Earlier studies suggest that poverty can affect a child’s readiness to start school, both emotionally and academically. Researchers tested an intervention called INSIGHTS into Children’s Temperament, which gives teachers and parents a framework for appreciating and supporting differences in children’s personalities.

“Supporting young low-income children so they can reach their potential in the classroom and beyond is of vital importance,” says Sandee McClowry, a professor in New York University’s Steinhardt’s Department of Applied Psychology and the study’s senior author. “Our findings show that learning is enhanced when it also addresses the social and emotional development of children.”


During a 10-week period, teachers and parents were taught child management strategies that match the child’s temperament. In addition, children participated in 10 weekly sessions in their classrooms. As part of this program, educators used puppets to depict four temperaments—Fredrico the Friendly, Gregory the Grumpy, Hilary the Hard Worker, and Coretta the Cautious—to help children understand and solve dilemmas they face on a daily basis.

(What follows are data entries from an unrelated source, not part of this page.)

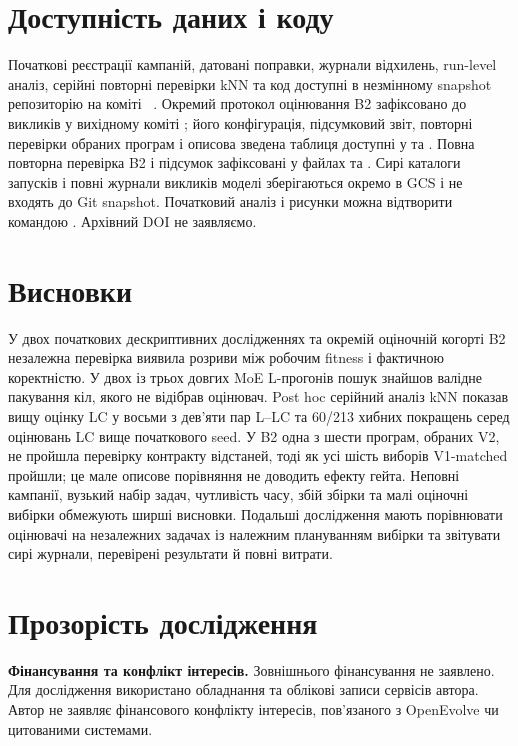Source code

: \documentclass[11pt]{article}
\begin{document}
\section{Доступність даних і коду}\label{sec:availability}

Початкові реєстрації кампаній, датовані поправки, журнали відхилень, run-level аналіз, серійні повторні перевірки kNN та код доступні в незмінному snapshot репозиторію на коміті ~\citep{pylypenko2026artifacts}. Окремий протокол оцінювання B2 зафіксовано до викликів у вихідному коміті ; його конфігурація, підсумковий звіт, повторні перевірки обраних програм і описова зведена таблиця доступні у  та . Повна повторна перевірка B2 і підсумок зафіксовані у файлах  та . Сирі каталоги запусків і повні журнали викликів моделі зберігаються окремо в GCS і не входять до Git snapshot. Початковий аналіз і рисунки можна відтворити командою . Архівний DOI не заявляємо.

\section{Висновки}\label{sec:conclusion}

У двох початкових дескриптивних дослідженнях та окремій оціночній когорті B2 незалежна перевірка виявила розриви між робочим fitness і фактичною коректністю. У двох із трьох довгих MoE L-прогонів пошук знайшов валідне пакування кіл, якого не відібрав оцінювач. Post hoc серійний аналіз kNN показав вищу оцінку LC у восьми з дев'яти пар L--LC та 60/213 хибних покращень серед оцінювань LC вище початкового seed. У B2 одна з шести програм, обраних V2, не пройшла перевірку контракту відстаней, тоді як усі шість виборів V1-matched пройшли; це мале описове порівняння не доводить ефекту гейта. Неповні кампанії, вузький набір задач, чутливість часу, збій збірки та малі оціночні вибірки обмежують ширші висновки. Подальші дослідження мають порівнювати оцінювачі на незалежних задачах із належним плануванням вибірки та звітувати сирі журнали, перевірені результати й повні витрати.

\section*{Прозорість дослідження}
\textbf{Фінансування та конфлікт інтересів.} Зовнішнього фінансування не заявлено. Для дослідження використано обладнання та облікові записи сервісів автора. Автор не заявляє фінансового конфлікту інтересів, пов'язаного з OpenEvolve чи цитованими системами.
\end{document}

The researchers randomized 22 urban elementary schools serving low-income families to either the INSIGHTS intervention or a supplemental reading program, which served as a control condition. Participants included 435 students in 122 classrooms.

Students received the intervention during the second half of kindergarten and the first half of first grade, with their parents and teachers participating during the same time period. The researchers collected data on students’ progress at five different points during the studied period. Standardized tools were used for measuring temperament, attention span, behavioral problems, and reading/math achievement.


Their results, which appear in the Journal of Educational Psychology, show that children enrolled in INSIGHTS experienced growth in math and reading achievement and sustained attention that was significantly faster than that of children enrolled in the supplemental reading program.

In addition, children participating in INSIGHTS showed decreases in behavior problems over time while those enrolled in the supplemental reading program demonstrated increases.

“These results indicate that INSIGHTS supports young children’s development of self-regulatory skills that are vital to learning, such as sustained attention span and curbing inappropriate behaviors,” says O’Connor, the study’s lead author.

“The findings, combined with previous research in this area, show that programs of this nature can enhance low-income children’s self-regulation skills and, with it, enhance their academic achievement in early elementary school.”

The Institute of Education Sciences supported the study.